The statement came after research that revealed millions in crypto donations raised by pro-Russia groups in support of the ongoing conflict in Ukraine and increased sanctions on Russia from financial authorities around the world.
Singapore’s decision puts it in line with European Union’s sanctions against Russia, which were first imposed earlier this year. Initially, the sanctions limited Russia-EU crypto payments to around $10,000.
However, the most recent restrictions in early October further tightened measures and banned “all crypto-asset wallet, account, or custody services, irrespective of the amount of the wallet.”
Around the time of the EU’s first set of sanctions, MAS created measures aimed at Russian banks and other entities based in the country, along with the prohibition of any fundraising for any activities which could benefit the Russian government.
Related: What new EU sanctions mean for crypto exchanges and their Russian clients
Crypto exchanges and related platforms have been falling in line with sanctions toward Russia since the start of the conflict.
The popular crypto exchange Kraken closed its doors to Russian users this past month and restricted all accounts associated with the country.
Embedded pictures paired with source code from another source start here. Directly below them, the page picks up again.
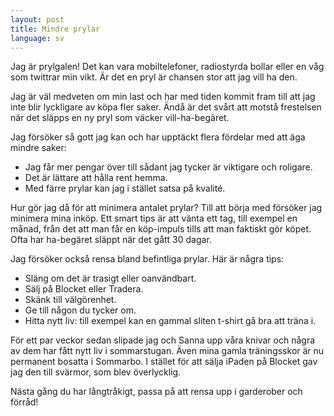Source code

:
 ```yaml
---
layout: post
title: Mindre prylar
language: sv
---
```


Jag är prylgalen! Det kan vara mobiltelefoner, radiostyrda bollar eller en våg som twittrar min vikt. Är det en pryl är chansen stor att jag vill ha den.

Jag är väl medveten om min last och har med tiden kommit fram till att jag inte blir lyckligare av köpa fler saker. Ändå är det svårt att motstå frestelsen när det släpps en ny pryl som väcker vill-ha-begäret.

Jag försöker så gott jag kan och har upptäckt flera fördelar med att äga mindre saker:

* Jag får mer pengar över till sådant jag tycker är viktigare och roligare.
* Det är lättare att hålla rent hemma.
* Med färre prylar kan jag i stället satsa på kvalité.

Hur gör jag då för att minimera antalet prylar? Till att börja med försöker jag minimera mina inköp. Ett smart tips är att vänta ett tag, till exempel en månad, från det att man får en köp-impuls tills att man faktiskt gör köpet. Ofta har ha-begäret släppt när det gått 30 dagar.

Jag försöker också rensa bland befintliga prylar. Här är några tips:

* Släng om det är trasigt eller oanvändbart.
* Sälj på Blocket eller Tradera.
* Skänk till välgörenhet.
* Ge till någon du tycker om.
* Hitta nytt liv: till exempel kan en gammal sliten t-shirt gå bra att träna i.

För ett par veckor sedan slipade jag och Sanna upp våra knivar och några av dem har fått nytt liv i sommarstugan. Även mina gamla träningsskor är nu permanent bosatta i Sommarbo. I stället för att sälja iPaden på Blocket gav jag den till svärmor, som blev överlycklig.

Nästa gång du har långtråkigt, passa på att rensa upp i garderober och förråd!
Similarly, Dapper Labs suspended all accounts of Russian users. The move prohibited Russian-linked accounts from selling, buying or gifting nonfungible tokens (NFTs), along with stopping funds withdrawal.
Most recently, Binance’s global head of sanctions, Chagri Poyraz, told Cointelegraph in an interview that the company is working hard to comply with EU measures while still best serving their users.
Meanwhile, many Russian users are flocking to neighboring countries, such as Kazakhstan, to continue utilizing services previously available to them.